That's all okay with me... except she's a Republican. Presumably she is exactly the sort of person who joins the Tea Party and objects to the recent Health Bill getting passed by the Democrats. You sort of marvel at the contradictions that reside in the American political consciousness.

I mean, what is that?

The Family And Consumerism

The ultimate haven the Fox family find towards the end of the film is a supermarket where there is an abundance of food. In other words, heaven is participation in consumerism itself. The fact that the formation of the mega-family around Mr. Fox is celebrated this way is no accident. The formation of the family powers demand which is met by economic supply and capitalism finds its optimum expression where demand meets supply. The expansion of a family thus means expansion of the capitalist system itself.

The same dynamic is displayed in the Thanksgiving scene in 'The Blind Side'. When Michael sits at the dining table to eat on his own, this prompts the Toohey family to come together around the table with their abundance of food, discussing where things were bought, and then they celebrate a God that allows them this big consumerist feast.

Considering I sort of grabbed these 2 films as random examples of the formation of the family being a central myth to American cinema, it's pretty amazing how both these films have these scenes.

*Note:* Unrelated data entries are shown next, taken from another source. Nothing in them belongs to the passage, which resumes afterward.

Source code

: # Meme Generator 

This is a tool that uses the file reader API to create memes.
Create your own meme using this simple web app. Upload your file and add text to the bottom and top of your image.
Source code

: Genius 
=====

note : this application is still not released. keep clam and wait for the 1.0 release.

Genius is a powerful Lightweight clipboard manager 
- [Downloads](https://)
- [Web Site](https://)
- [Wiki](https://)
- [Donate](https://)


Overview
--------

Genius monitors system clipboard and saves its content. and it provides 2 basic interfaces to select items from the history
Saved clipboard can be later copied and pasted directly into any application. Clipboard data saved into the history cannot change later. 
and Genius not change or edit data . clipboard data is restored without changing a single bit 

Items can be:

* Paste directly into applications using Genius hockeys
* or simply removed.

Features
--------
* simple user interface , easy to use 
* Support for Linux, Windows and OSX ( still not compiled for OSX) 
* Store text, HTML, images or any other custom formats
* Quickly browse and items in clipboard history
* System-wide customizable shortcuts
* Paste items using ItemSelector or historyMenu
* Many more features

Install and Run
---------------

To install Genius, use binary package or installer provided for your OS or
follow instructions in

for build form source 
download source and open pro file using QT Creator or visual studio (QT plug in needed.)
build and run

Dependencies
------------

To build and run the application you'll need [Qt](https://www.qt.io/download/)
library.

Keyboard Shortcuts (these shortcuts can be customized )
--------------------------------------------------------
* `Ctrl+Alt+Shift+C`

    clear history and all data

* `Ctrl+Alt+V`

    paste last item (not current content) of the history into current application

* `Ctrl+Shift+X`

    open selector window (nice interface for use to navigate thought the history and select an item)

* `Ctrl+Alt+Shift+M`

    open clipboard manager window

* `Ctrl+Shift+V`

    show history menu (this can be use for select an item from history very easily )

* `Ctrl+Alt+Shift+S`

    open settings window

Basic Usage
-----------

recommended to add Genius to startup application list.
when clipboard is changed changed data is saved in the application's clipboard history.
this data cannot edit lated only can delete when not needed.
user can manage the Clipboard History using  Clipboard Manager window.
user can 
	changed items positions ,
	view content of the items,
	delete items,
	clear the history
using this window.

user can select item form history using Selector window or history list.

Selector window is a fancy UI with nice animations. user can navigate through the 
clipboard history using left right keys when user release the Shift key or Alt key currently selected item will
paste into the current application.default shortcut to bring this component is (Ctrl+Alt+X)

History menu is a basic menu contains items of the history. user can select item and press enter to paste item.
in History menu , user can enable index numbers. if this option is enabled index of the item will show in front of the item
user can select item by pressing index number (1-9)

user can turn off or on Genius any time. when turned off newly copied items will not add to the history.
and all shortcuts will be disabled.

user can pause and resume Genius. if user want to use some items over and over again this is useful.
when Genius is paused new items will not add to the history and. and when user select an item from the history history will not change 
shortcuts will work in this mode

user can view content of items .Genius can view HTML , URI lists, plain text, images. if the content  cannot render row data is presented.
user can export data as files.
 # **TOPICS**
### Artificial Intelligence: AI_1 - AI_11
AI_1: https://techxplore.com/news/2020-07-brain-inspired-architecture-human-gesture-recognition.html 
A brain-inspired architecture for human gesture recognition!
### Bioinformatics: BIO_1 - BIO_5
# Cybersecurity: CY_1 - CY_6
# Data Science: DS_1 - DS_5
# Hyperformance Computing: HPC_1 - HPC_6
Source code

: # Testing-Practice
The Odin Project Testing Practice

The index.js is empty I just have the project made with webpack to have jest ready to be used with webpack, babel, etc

Sharing of food in American cinema possibly deserves a greater deal of analysis which I won't go into here, but I will point out that Woody Allen often uses Thanksgiving dinners as occasions to explore the family. He bookends 'Hannah and her Sisters' with Thanksgiving feasts with one in the middle, and the penultimate scene of 'Broadway Danny Rose' features a Thanksgiving dinner shared by Danny and his hapless acts. The discussions about food that takes place in each of these scenes are critiques of the family and consumption. The capacity to deliver a sizable feast on Thanksgiving affirms the providing power of the patriarch in each instance, and underscores the symbolic transfer from God to Capital to stomach.